-------- Entries shown --------

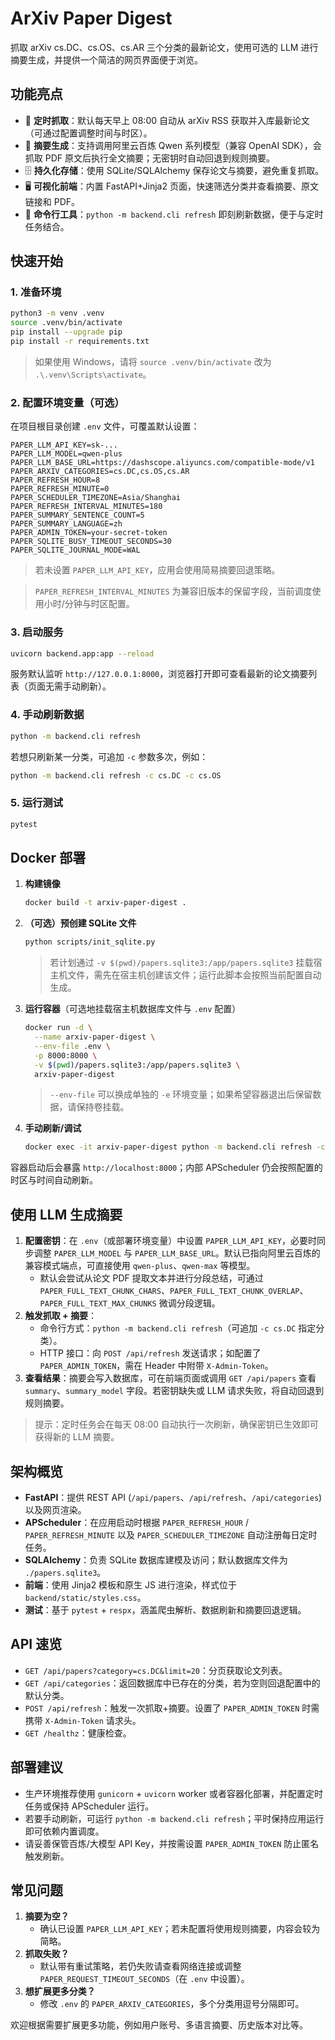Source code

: # ArXiv Paper Digest

抓取 arXiv cs.DC、cs.OS、cs.AR 三个分类的最新论文，使用可选的 LLM 进行摘要生成，并提供一个简洁的网页界面便于浏览。

## 功能亮点

- 🚀 **定时抓取**：默认每天早上 08:00 自动从 arXiv RSS 获取并入库最新论文（可通过配置调整时间与时区）。
- 🧠 **摘要生成**：支持调用阿里云百炼 Qwen 系列模型（兼容 OpenAI SDK），会抓取 PDF 原文后执行全文摘要；无密钥时自动回退到规则摘要。
- 🗄️ **持久化存储**：使用 SQLite/SQLAlchemy 保存论文与摘要，避免重复抓取。
- 🖥️ **可视化前端**：内置 FastAPI+Jinja2 页面，快速筛选分类并查看摘要、原文链接和 PDF。
- 🔧 **命令行工具**：`python -m backend.cli refresh` 即刻刷新数据，便于与定时任务结合。

## 快速开始

### 1. 准备环境

```bash
python3 -m venv .venv
source .venv/bin/activate
pip install --upgrade pip
pip install -r requirements.txt
```

> 如果使用 Windows，请将 `source .venv/bin/activate` 改为 `.\.venv\Scripts\activate`。

### 2. 配置环境变量（可选）

在项目根目录创建 `.env` 文件，可覆盖默认设置：

```dotenv
PAPER_LLM_API_KEY=sk-...
PAPER_LLM_MODEL=qwen-plus
PAPER_LLM_BASE_URL=https://dashscope.aliyuncs.com/compatible-mode/v1
PAPER_ARXIV_CATEGORIES=cs.DC,cs.OS,cs.AR
PAPER_REFRESH_HOUR=8
PAPER_REFRESH_MINUTE=0
PAPER_SCHEDULER_TIMEZONE=Asia/Shanghai
PAPER_REFRESH_INTERVAL_MINUTES=180
PAPER_SUMMARY_SENTENCE_COUNT=5
PAPER_SUMMARY_LANGUAGE=zh
PAPER_ADMIN_TOKEN=your-secret-token
PAPER_SQLITE_BUSY_TIMEOUT_SECONDS=30
PAPER_SQLITE_JOURNAL_MODE=WAL
```

> 若未设置 `PAPER_LLM_API_KEY`，应用会使用简易摘要回退策略。

> `PAPER_REFRESH_INTERVAL_MINUTES` 为兼容旧版本的保留字段，当前调度使用小时/分钟与时区配置。

### 3. 启动服务

```bash
uvicorn backend.app:app --reload
```

服务默认监听 `http://127.0.0.1:8000`，浏览器打开即可查看最新的论文摘要列表（页面无需手动刷新）。

### 4. 手动刷新数据

```bash
python -m backend.cli refresh
```

若想只刷新某一分类，可追加 `-c` 参数多次，例如：

```bash
python -m backend.cli refresh -c cs.DC -c cs.OS
```

### 5. 运行测试

```bash
pytest
```

## Docker 部署

1. **构建镜像**

   ```bash
   docker build -t arxiv-paper-digest .
   ```

2. **（可选）预创建 SQLite 文件**

   ```bash
   python scripts/init_sqlite.py
   ```

   > 若计划通过 `-v $(pwd)/papers.sqlite3:/app/papers.sqlite3` 挂载宿主机文件，需先在宿主机创建该文件；运行此脚本会按照当前配置自动生成。

3. **运行容器**（可选地挂载宿主机数据库文件与 `.env` 配置）

   ```bash
   docker run -d \
     --name arxiv-paper-digest \
     --env-file .env \
     -p 8000:8000 \
     -v $(pwd)/papers.sqlite3:/app/papers.sqlite3 \
     arxiv-paper-digest
   ```

   > `--env-file` 可以换成单独的 `-e` 环境变量；如果希望容器退出后保留数据，请保持卷挂载。

4. **手动刷新/调试**

   ```bash
   docker exec -it arxiv-paper-digest python -m backend.cli refresh -c cs.DC
   ```

容器启动后会暴露 `http://localhost:8000`；内部 APScheduler 仍会按照配置的时区与时间自动刷新。

## 使用 LLM 生成摘要

1. **配置密钥**：在 `.env`（或部署环境变量）中设置 `PAPER_LLM_API_KEY`，必要时同步调整 `PAPER_LLM_MODEL` 与 `PAPER_LLM_BASE_URL`。默认已指向阿里云百炼的兼容模式端点，可直接使用 `qwen-plus`、`qwen-max` 等模型。
   - 默认会尝试从论文 PDF 提取文本并进行分段总结，可通过 `PAPER_FULL_TEXT_CHUNK_CHARS`、`PAPER_FULL_TEXT_CHUNK_OVERLAP`、`PAPER_FULL_TEXT_MAX_CHUNKS` 微调分段逻辑。
2. **触发抓取 + 摘要**：
   - 命令行方式：`python -m backend.cli refresh`（可追加 `-c cs.DC` 指定分类）。
   - HTTP 接口：向 `POST /api/refresh` 发送请求；如配置了 `PAPER_ADMIN_TOKEN`，需在 Header 中附带 `X-Admin-Token`。
3. **查看结果**：摘要会写入数据库，可在前端页面或调用 `GET /api/papers` 查看 `summary`、`summary_model` 字段。若密钥缺失或 LLM 请求失败，将自动回退到规则摘要。

> 提示：定时任务会在每天 08:00 自动执行一次刷新，确保密钥已生效即可获得新的 LLM 摘要。

## 架构概览

- **FastAPI**：提供 REST API (`/api/papers`、`/api/refresh`、`/api/categories`) 以及网页渲染。
- **APScheduler**：在应用启动时根据 `PAPER_REFRESH_HOUR` / `PAPER_REFRESH_MINUTE` 以及 `PAPER_SCHEDULER_TIMEZONE` 自动注册每日定时任务。
- **SQLAlchemy**：负责 SQLite 数据库建模及访问；默认数据库文件为 `./papers.sqlite3`。
- **前端**：使用 Jinja2 模板和原生 JS 进行渲染，样式位于 `backend/static/styles.css`。
- **测试**：基于 `pytest` + `respx`，涵盖爬虫解析、数据刷新和摘要回退逻辑。

## API 速览

- `GET /api/papers?category=cs.DC&limit=20`：分页获取论文列表。
- `GET /api/categories`：返回数据库中已存在的分类，若为空则回退配置中的默认分类。
- `POST /api/refresh`：触发一次抓取+摘要。设置了 `PAPER_ADMIN_TOKEN` 时需携带 `X-Admin-Token` 请求头。
- `GET /healthz`：健康检查。

## 部署建议

- 生产环境推荐使用 `gunicorn` + `uvicorn` worker 或者容器化部署，并配置定时任务或保持 APScheduler 运行。
- 若要手动刷新，可运行 `python -m backend.cli refresh`；平时保持应用运行即可依赖内置调度。
- 请妥善保管百炼/大模型 API Key，并按需设置 `PAPER_ADMIN_TOKEN` 防止匿名触发刷新。

## 常见问题

1. **摘要为空？**
   - 确认已设置 `PAPER_LLM_API_KEY`；若未配置将使用规则摘要，内容会较为简略。
2. **抓取失败？**
   - 默认带有重试策略，若仍失败请查看网络连接或调整 `PAPER_REQUEST_TIMEOUT_SECONDS`（在 `.env` 中设置）。
3. **想扩展更多分类？**
   - 修改 `.env` 的 `PAPER_ARXIV_CATEGORIES`，多个分类用逗号分隔即可。

欢迎根据需要扩展更多功能，例如用户账号、多语言摘要、历史版本对比等。
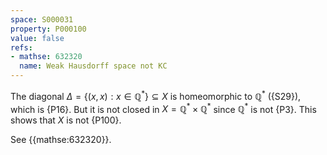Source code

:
 ```yaml
---
space: S000031
property: P000100
value: false
refs:
- mathse: 632320
  name: Weak Hausdorff space not KC
---
```


The diagonal $\Delta=\{(x,x):x\in\mathbb Q^*\}\subseteq X$ is homeomorphic to $\mathbb Q^*$ ({S29}), which is {P16}.  But it is not closed in $X=\mathbb Q^*\times\mathbb Q^*$ since $\mathbb Q^*$ is not {P3}.  This shows that $X$ is not {P100}.

See {{mathse:632320}}.

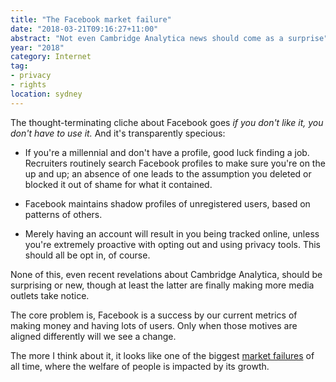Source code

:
 ```yaml
---
title: "The Facebook market failure"
date: "2018-03-21T09:16:27+11:00"
abstract: "Not even Cambridge Analytica news should come as a surprise"
year: "2018"
category: Internet
tag:
- privacy
- rights
location: sydney
---
```

The thought-terminating cliche about Facebook goes *if you don't like it, you don't have to use it.* And it's transparently specious:

* If you're a millennial and don't have a profile, good luck finding a job. Recruiters routinely search Facebook profiles to make sure you're on the up and up; an absence of one leads to the assumption you deleted or blocked it out of shame for what it contained.

* Facebook maintains shadow profiles of unregistered users, based on patterns of others.

* Merely having an account will result in you being tracked online, unless you're extremely proactive with opting out and using privacy tools. This should all be opt in, of course.

None of this, even recent revelations about Cambridge Analytica, should be surprising or new, though at least the latter are finally making more media outlets take notice.

The core problem is, Facebook is a success by our current metrics of making money and having lots of users. Only when those motives are aligned differently will we see a change.

The more I think about it, it looks like one of the biggest [market failures] of all time, where the welfare of people is impacted by its growth.

[market failures]: https://en.wikipedia.org/wiki/Market_failure


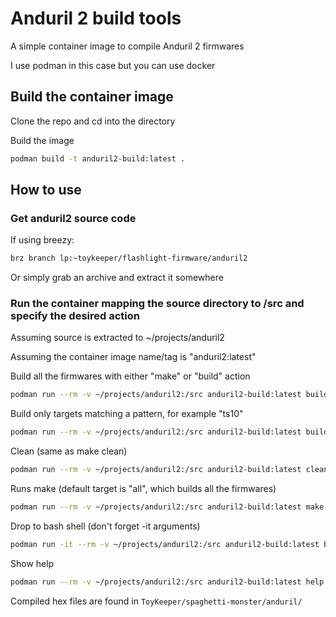 # Anduril 2 build tools

A simple container image to compile Anduril 2 firmwares

I use podman in this case but you can use docker

## Build the container image

Clone the repo and cd into the directory

Build the image

```sh
podman build -t anduril2-build:latest .
```

## How to use

### Get anduril2 source code

If using breezy:

```sh
brz branch lp:~toykeeper/flashlight-firmware/anduril2
```

Or simply grab an archive and extract it somewhere

### Run the container mapping the source directory to /src and specify the desired action

Assuming source is extracted to ~/projects/anduril2

Assuming the container image name/tag is "anduril2:latest"

Build all the firmwares with either "make" or "build" action

```sh
podman run --rm -v ~/projects/anduril2:/src anduril2-build:latest build
```

Build only targets matching a pattern, for example "ts10"

```sh
podman run --rm -v ~/projects/anduril2:/src anduril2-build:latest build ts10
```

Clean (same as make clean)

```sh
podman run --rm -v ~/projects/anduril2:/src anduril2-build:latest clean
```

Runs make (default target is "all", which builds all the firmwares)

```sh
podman run --rm -v ~/projects/anduril2:/src anduril2-build:latest make
```

Drop to bash shell (don't forget -it arguments)

```sh
podman run -it --rm -v ~/projects/anduril2:/src anduril2-build:latest bash
```

Show help

```sh
podman run --rm -v ~/projects/anduril2:/src anduril2-build:latest help
```

Compiled hex files are found in `ToyKeeper/spaghetti-monster/anduril/`
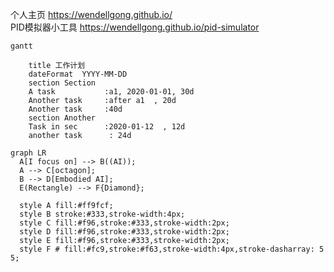 个人主页
https://wendellgong.github.io/  
PID模拟器小工具
https://wendellgong.github.io/pid-simulator

```mermaid
gantt
    
    title 工作计划
    dateFormat  YYYY-MM-DD
    section Section
    A task           :a1, 2020-01-01, 30d
    Another task     :after a1  , 20d
    Another task     :40d
    section Another
    Task in sec      :2020-01-12  , 12d
    another task      : 24d
```

```mermaid
graph LR
  A[I focus on] --> B((AI));
  A --> C[octagon];
  B --> D[Embodied AI];
  E(Rectangle) --> F{Diamond};

  style A fill:#ff9fcf;
  style B stroke:#333,stroke-width:4px;
  style C fill:#f96,stroke:#333,stroke-width:2px;
  style D fill:#f96,stroke:#333,stroke-width:2px;
  style E fill:#f96,stroke:#333,stroke-width:2px;
  style F # fill:#fc9,stroke:#f63,stroke-width:4px,stroke-dasharray: 5 5;
```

--------

- [Assignment]:
Through the line containing "- 🗄️ **持久化存储**：使用" and no further, restate the data above word for word from its first line, leaving out pictures.

- [Exercise answer]:
Source code

: # ArXiv Paper Digest

抓取 arXiv cs.DC、cs.OS、cs.AR 三个分类的最新论文，使用可选的 LLM 进行摘要生成，并提供一个简洁的网页界面便于浏览。

## 功能亮点

- 🚀 **定时抓取**：默认每天早上 08:00 自动从 arXiv RSS 获取并入库最新论文（可通过配置调整时间与时区）。
- 🧠 **摘要生成**：支持调用阿里云百炼 Qwen 系列模型（兼容 OpenAI SDK），会抓取 PDF 原文后执行全文摘要；无密钥时自动回退到规则摘要。
- 🗄️ **持久化存储**：使用 SQLite/SQLAlchemy 保存论文与摘要，避免重复抓取。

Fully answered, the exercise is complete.